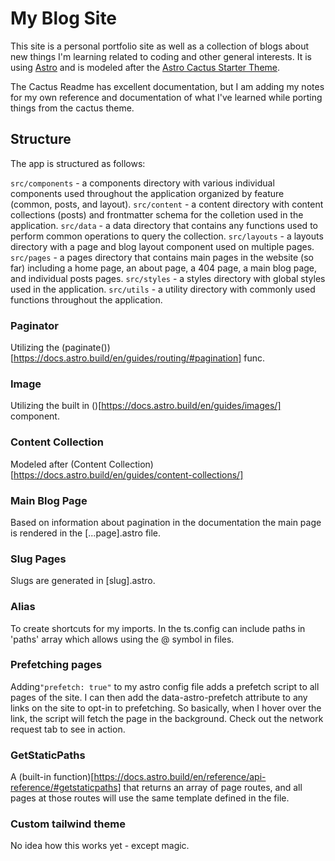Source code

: # My Blog Site

This site is a personal portfolio site as well as a collection of blogs about new things I'm learning related to coding and other general interests.  It is using [Astro](https://astro.build/) and is modeled after the [Astro Cactus Starter Theme](https://astro.build/themes/details/astro-cactus/).  


The Cactus Readme has excellent documentation, but I am adding my notes for my own reference and documentation of what I've learned while porting things from the cactus theme.

## Structure

The app is structured as follows:

`src/components` - a components directory with various individual components used throughout the application organized by feature (common, posts, and layout).
`src/content` - a content directory with content collections (posts) and frontmatter schema for the colletion used in the application.
`src/data` - a data directory that contains any functions used to perform common operations to query the collection.
`src/layouts` - a layouts directory with a page and blog layout component used on multiple pages.
`src/pages` - a pages directory that contains main pages in the website (so far) including a home page, an about page, a 404 page, a main blog page, and individual posts pages.
`src/styles` - a styles directory with global styles used in the application.
`src/utils` - a utility directory with commonly used functions throughout the application.


### Paginator

Utilizing the (paginate())[https://docs.astro.build/en/guides/routing/#pagination] func.

### Image

Utilizing the built in (<Image>)[https://docs.astro.build/en/guides/images/] component.

### Content Collection

Modeled after (Content Collection)[https://docs.astro.build/en/guides/content-collections/]

### Main Blog Page

Based on information about pagination in the documentation the main page is rendered in the [...page].astro file.  

### Slug Pages

Slugs are generated in [slug].astro.

### Alias

To create shortcuts for my imports. In the ts.config can include paths in 'paths' array which allows using the @ symbol in files.

### Prefetching pages

Adding`"prefetch: true"` to my astro config file adds a prefetch script to all pages of the site. I can then add the data-astro-prefetch attribute to any <a /> links on the site to opt-in to prefetching. So basically, when I hover over the link, the script will fetch the page in the background.  Check out the network request tab to see in action.

### GetStaticPaths

A (built-in function)[https://docs.astro.build/en/reference/api-reference/#getstaticpaths] that returns an array of page routes, and all pages at those routes will use the same template defined in the file.

### Custom tailwind theme

No idea how this works yet - except magic.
=======
• [Activity]: Only one thing is wanted here, an exact copy of the lines from the first line above through the line containing "This site is", minus any picture.

• [Your solution]:
Source code

: # My Blog Site

This site is a personal portfolio site as well as a collection of blogs about new things I'm learning related to coding and other general interests.  It is using [Astro](https://astro.build/) and is modeled after the [Astro Cactus Starter Theme](https://astro.build/themes/details/astro-cactus/).  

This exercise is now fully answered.